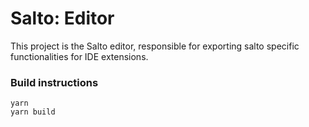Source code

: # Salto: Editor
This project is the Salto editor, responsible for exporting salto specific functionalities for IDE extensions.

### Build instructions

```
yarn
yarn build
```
⁂
#### [Assigned task]
Each line above is to be transcribed exactly, though its pictures are not.

#### [Result for this task]
Source code

: # Salto: Editor
This project is the Salto editor, responsible for exporting salto specific functionalities for IDE extensions.

### Build instructions

```
yarn
yarn build
```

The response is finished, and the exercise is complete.